You’d think the New York Times would feel a little sheepish about the President of Venezuela. After all, the Times didn’t exactly cover itself with glory when, the day after a bumbling U.S.-backed junta overthrew the democratically elected socialist leader, it not only editorialized in favor of the coup but ran suspiciously lengthy and well-prepared puff pieces about the businessmen who carried it off. (Three days later, the junta guys were in jail, never again to be mentioned in the Newspaper of Record.)
You’d think that, but you’d be wrong.
Today’s Times continues the paper’s five-year campaign to depose Chávez were it directed at more worthy political leaders like, say, Islam “Boiling Prisoners R Us” Karimov of Uzbekistan, a key U.S. ally in the War of Terror.
“If your taste runs to three-hour speeches, chiseling away at democracy and a world-class personality cult, Mr. Chávez is your man,” the paper’s editorial says. Why do the editors resent Venezuelan president’s alleged longwindedness so much? Do they pay their Latin American reporters by the hour to transcribe his addresses? As for the “personality cult,” well—as they said in the hood ten years ago, check yourself. Only in the United States and especially in the Times, every presidential fart rates a front-page story. When I called a Times editor on his paper’s sycophancy at the height of Judy Miller’s reign of WMD error, he replied: “The President of the United States controls the armies and navies and the world’s biggest economy. Whatever he says is, by definition, news.” News, in this case, = lies. But I digress.
But here’s the real howler: “Concern over the popularity of Fidel Castro inspired the pro-democracy, pro-development policies of the Alliance for Progress during the Kennedy and Johnson administrations, one of the happier periods of inter-American relations.”
The period between 1961 and 1969 might be known for some happy developments—the miniskirt, for example—but citing it as a zenith of U.S.-Latin America relations is nothing short of hilarious. One only has to read ex-CIA agent Philip Agee’s expose “Inside the Company”—a catalog of sleazy attempts, some successful, others not—to manipulate the internal politics of South American and Central American nations to the economic and ideological interest of the U.S., or more specifically, American right-wingers and their allies in business. It is not something we want, or should want, to replicate.

6 Responses to “”

  1. wMM Says:

    Chavez has been everything Bush has not, popular with a solid majority, on good terms with his neighbors and estabishing relations with contries across the globe. Compared to Bush, he is an a first rate statesman. Too bad the NYT does not hold Bush to the same standard as they do Chavez.

  2. Matt Says:

    “Chiseling away at democracy”, when in reference to South America is almost always a euphamism for “chiseling away at the privileges of the ruling elite”.

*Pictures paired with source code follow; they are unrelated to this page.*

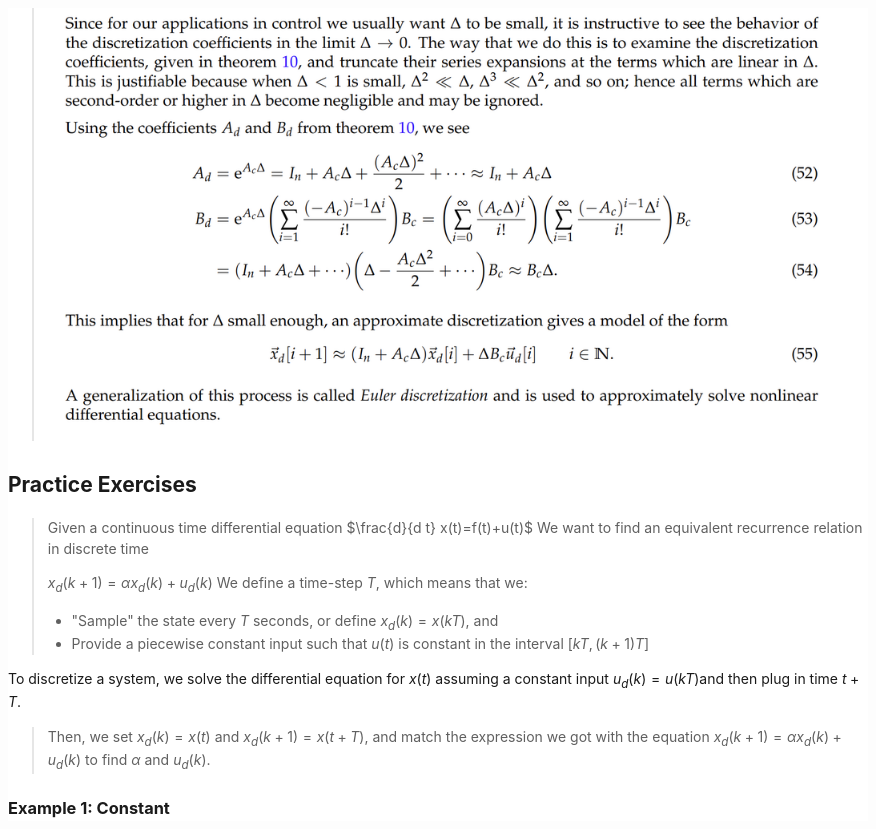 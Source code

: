 > ![image.png](Discretization_System_ID.assets/20230722_0934322667.png)


## Practice Exercises
> Given a continuous time differential equation
> $\frac{d}{d t} x(t)=f(t)+u(t)$
> We want to find an equivalent recurrence relation in discrete time
> 
> $x_d(k+1)=\alpha x_d(k)+u_d(k)$
> We define a time-step $T$, which means that we:
> - "Sample" the state every $T$ seconds, or define $x_d(k)=x(k T)$, and
> - Provide a piecewise constant input such that $u(t)$ is constant in the interval $[k T,(k+1) T]$
> 
To discretize a system, we solve the differential equation for $x(t)$ assuming a constant input $u_d(k)=u(kT)$and then plug in time $t+T$. 
> Then, we set $x_d(k)=x(t)$ and $x_d(k+1)=x(t+T)$, and match the expression we got with the equation
> $x_d(k+1)=\alpha x_d(k)+u_d(k)$
> to find $\alpha$ and $u_d(k)$.



### Example 1: Constant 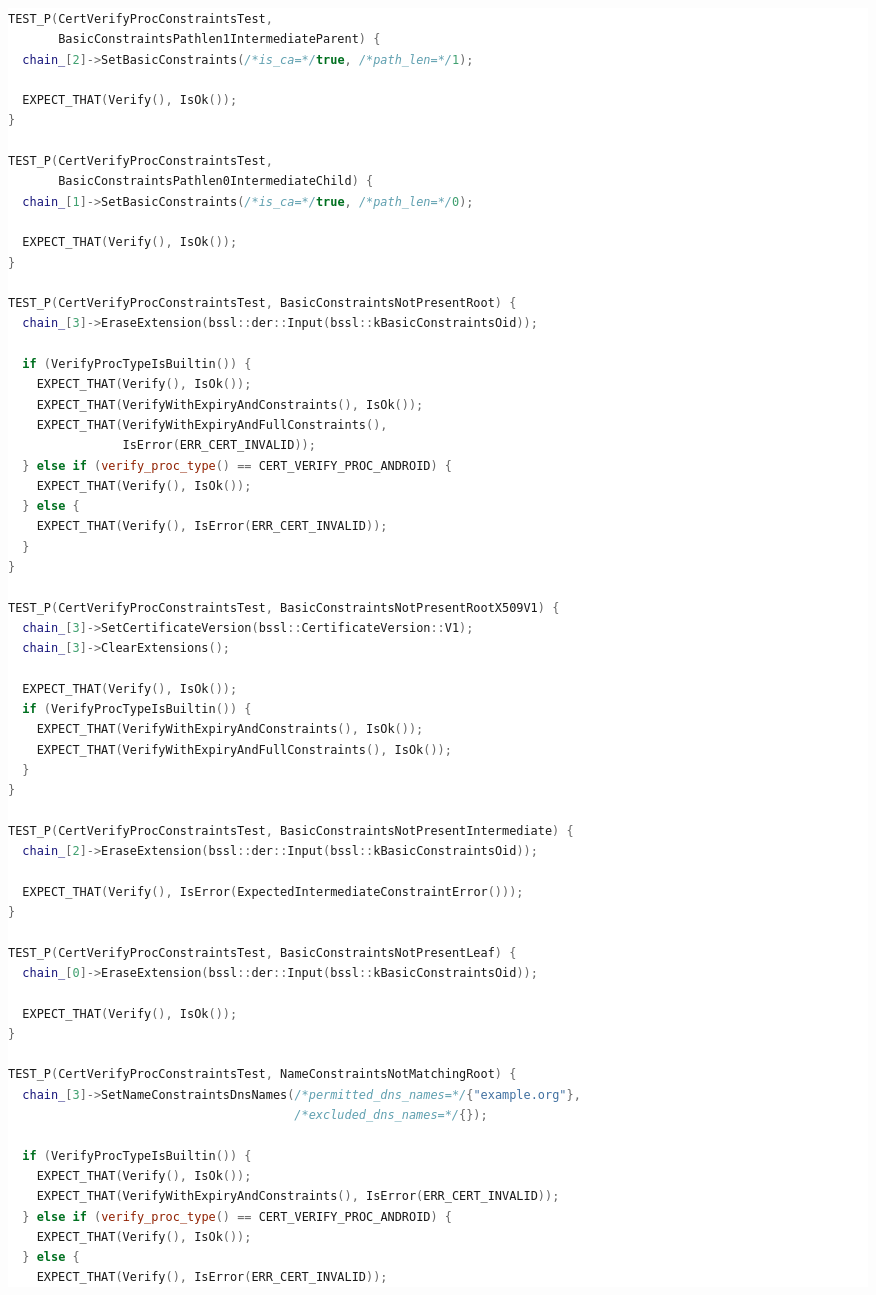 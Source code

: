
 ```cpp
TEST_P(CertVerifyProcConstraintsTest,
       BasicConstraintsPathlen1IntermediateParent) {
  chain_[2]->SetBasicConstraints(/*is_ca=*/true, /*path_len=*/1);

  EXPECT_THAT(Verify(), IsOk());
}

TEST_P(CertVerifyProcConstraintsTest,
       BasicConstraintsPathlen0IntermediateChild) {
  chain_[1]->SetBasicConstraints(/*is_ca=*/true, /*path_len=*/0);

  EXPECT_THAT(Verify(), IsOk());
}

TEST_P(CertVerifyProcConstraintsTest, BasicConstraintsNotPresentRoot) {
  chain_[3]->EraseExtension(bssl::der::Input(bssl::kBasicConstraintsOid));

  if (VerifyProcTypeIsBuiltin()) {
    EXPECT_THAT(Verify(), IsOk());
    EXPECT_THAT(VerifyWithExpiryAndConstraints(), IsOk());
    EXPECT_THAT(VerifyWithExpiryAndFullConstraints(),
                IsError(ERR_CERT_INVALID));
  } else if (verify_proc_type() == CERT_VERIFY_PROC_ANDROID) {
    EXPECT_THAT(Verify(), IsOk());
  } else {
    EXPECT_THAT(Verify(), IsError(ERR_CERT_INVALID));
  }
}

TEST_P(CertVerifyProcConstraintsTest, BasicConstraintsNotPresentRootX509V1) {
  chain_[3]->SetCertificateVersion(bssl::CertificateVersion::V1);
  chain_[3]->ClearExtensions();

  EXPECT_THAT(Verify(), IsOk());
  if (VerifyProcTypeIsBuiltin()) {
    EXPECT_THAT(VerifyWithExpiryAndConstraints(), IsOk());
    EXPECT_THAT(VerifyWithExpiryAndFullConstraints(), IsOk());
  }
}

TEST_P(CertVerifyProcConstraintsTest, BasicConstraintsNotPresentIntermediate) {
  chain_[2]->EraseExtension(bssl::der::Input(bssl::kBasicConstraintsOid));

  EXPECT_THAT(Verify(), IsError(ExpectedIntermediateConstraintError()));
}

TEST_P(CertVerifyProcConstraintsTest, BasicConstraintsNotPresentLeaf) {
  chain_[0]->EraseExtension(bssl::der::Input(bssl::kBasicConstraintsOid));

  EXPECT_THAT(Verify(), IsOk());
}

TEST_P(CertVerifyProcConstraintsTest, NameConstraintsNotMatchingRoot) {
  chain_[3]->SetNameConstraintsDnsNames(/*permitted_dns_names=*/{"example.org"},
                                        /*excluded_dns_names=*/{});

  if (VerifyProcTypeIsBuiltin()) {
    EXPECT_THAT(Verify(), IsOk());
    EXPECT_THAT(VerifyWithExpiryAndConstraints(), IsError(ERR_CERT_INVALID));
  } else if (verify_proc_type() == CERT_VERIFY_PROC_ANDROID) {
    EXPECT_THAT(Verify(), IsOk());
  } else {
    EXPECT_THAT(Verify(), IsError(ERR_CERT_INVALID));
```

    Chavez was elected democratically, and has implemented programs to increase literacy and reduce poverty (meanwhile, American leaders implement programs that do the polar opposite). Chavez has also helped the poor in America by shipping discount heating oil to the northeast.

    Some of Chavez’s friends are not exactly beacons of progressive democracy (Castro, Ahmedinejad), but then again, neither are Bandar bin Sultan and Pervez Musharraf.

    Interested readers should also check out William Blum’s “Killing Hope”, a good compendium of CIA misadventures all over the globe.

  3. Honking it Says:

    Yes, I also like reading MSN’s money section which had an anti-Chavez bit for investors.

    The mantra they use is that Chavez’s nationalization of industries will lead to “inflation and destabilization of the economy!” They are so goddamn certain of it.

    That’s why we can’t nationalize healthcare, too, I imagine. It would cause inflation to skyrocket and the economy would collapse. Those poor investors! They will have nowhere else to put their money!

  4. False Prophet Says:

    Chavez represents a huge problem to the Establishment. I mean, look how he undermines the IMF (AKA the tool of American economic imperialism) in Latin America.

  5. Matt Says:

    When asked why nationalizing industries will destabilize the economy, free trade wingnuts always point to the Soviet Union, completely ignoring that the quality of life in the former USSR has gotten worse for most people since 1991.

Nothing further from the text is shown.